EXERCISE DIRECTIONS - All of the records should be reproduced word for word, but no images may appear in the copy.

(Beginning of PROVIDED MATERIAL)

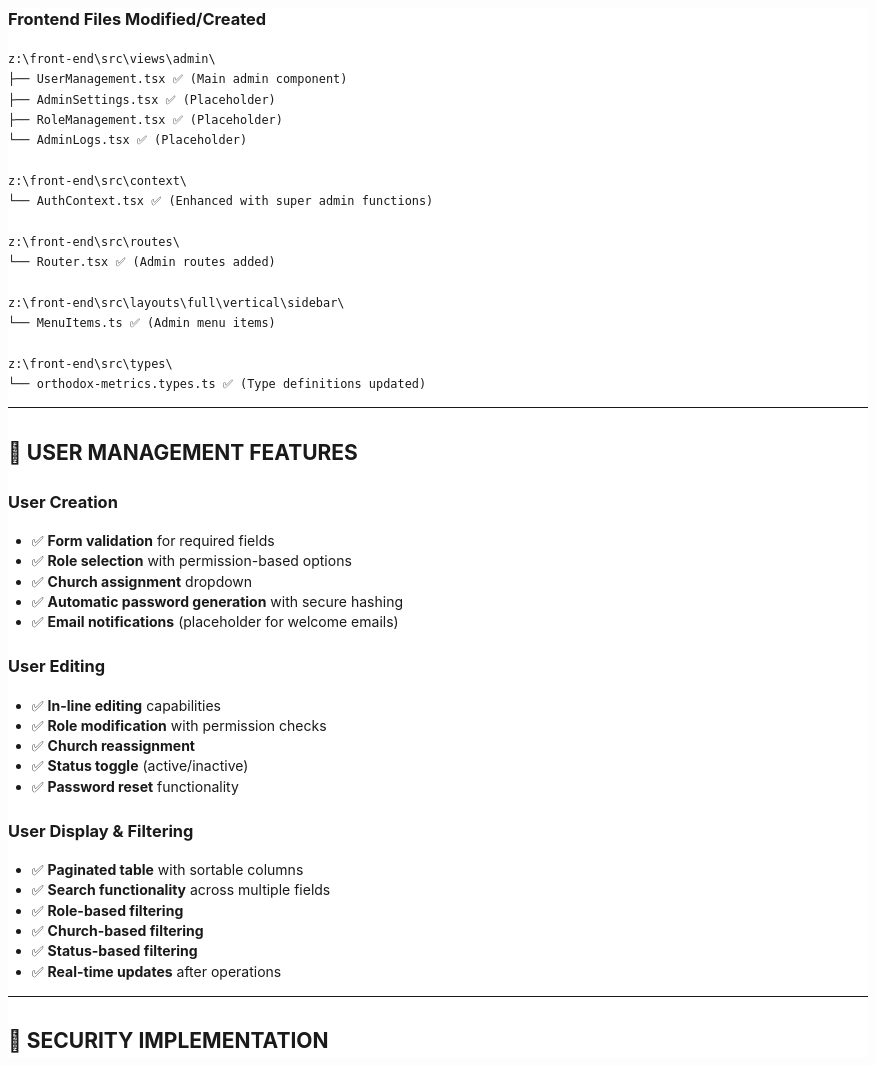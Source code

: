 ### **Frontend Files Modified/Created**
```
z:\front-end\src\views\admin\
├── UserManagement.tsx ✅ (Main admin component)
├── AdminSettings.tsx ✅ (Placeholder)
├── RoleManagement.tsx ✅ (Placeholder)
└── AdminLogs.tsx ✅ (Placeholder)

z:\front-end\src\context\
└── AuthContext.tsx ✅ (Enhanced with super admin functions)

z:\front-end\src\routes\
└── Router.tsx ✅ (Admin routes added)

z:\front-end\src\layouts\full\vertical\sidebar\
└── MenuItems.ts ✅ (Admin menu items)

z:\front-end\src\types\
└── orthodox-metrics.types.ts ✅ (Type definitions updated)
```

---

## 🎯 **USER MANAGEMENT FEATURES**

### **User Creation**
- ✅ **Form validation** for required fields
- ✅ **Role selection** with permission-based options
- ✅ **Church assignment** dropdown
- ✅ **Automatic password generation** with secure hashing
- ✅ **Email notifications** (placeholder for welcome emails)

### **User Editing** 
- ✅ **In-line editing** capabilities
- ✅ **Role modification** with permission checks
- ✅ **Church reassignment**
- ✅ **Status toggle** (active/inactive)
- ✅ **Password reset** functionality

### **User Display & Filtering**
- ✅ **Paginated table** with sortable columns
- ✅ **Search functionality** across multiple fields
- ✅ **Role-based filtering** 
- ✅ **Church-based filtering**
- ✅ **Status-based filtering**
- ✅ **Real-time updates** after operations

---

## 🔐 **SECURITY IMPLEMENTATION**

(End of PROVIDED MATERIAL)

EXERCISE SOLUTION -
Source code

: ### **Frontend Files Modified/Created**
```
z:\front-end\src\views\admin\
├── UserManagement.tsx ✅ (Main admin component)
├── AdminSettings.tsx ✅ (Placeholder)
├── RoleManagement.tsx ✅ (Placeholder)
└── AdminLogs.tsx ✅ (Placeholder)

z:\front-end\src\context\
└── AuthContext.tsx ✅ (Enhanced with super admin functions)

z:\front-end\src\routes\
└── Router.tsx ✅ (Admin routes added)

z:\front-end\src\layouts\full\vertical\sidebar\
└── MenuItems.ts ✅ (Admin menu items)

z:\front-end\src\types\
└── orthodox-metrics.types.ts ✅ (Type definitions updated)
```

---

## 🎯 **USER MANAGEMENT FEATURES**

### **User Creation**
- ✅ **Form validation** for required fields
- ✅ **Role selection** with permission-based options
- ✅ **Church assignment** dropdown
- ✅ **Automatic password generation** with secure hashing
- ✅ **Email notifications** (placeholder for welcome emails)

### **User Editing** 
- ✅ **In-line editing** capabilities
- ✅ **Role modification** with permission checks
- ✅ **Church reassignment**
- ✅ **Status toggle** (active/inactive)
- ✅ **Password reset** functionality

### **User Display & Filtering**
- ✅ **Paginated table** with sortable columns
- ✅ **Search functionality** across multiple fields
- ✅ **Role-based filtering** 
- ✅ **Church-based filtering**
- ✅ **Status-based filtering**
- ✅ **Real-time updates** after operations

---

## 🔐 **SECURITY IMPLEMENTATION**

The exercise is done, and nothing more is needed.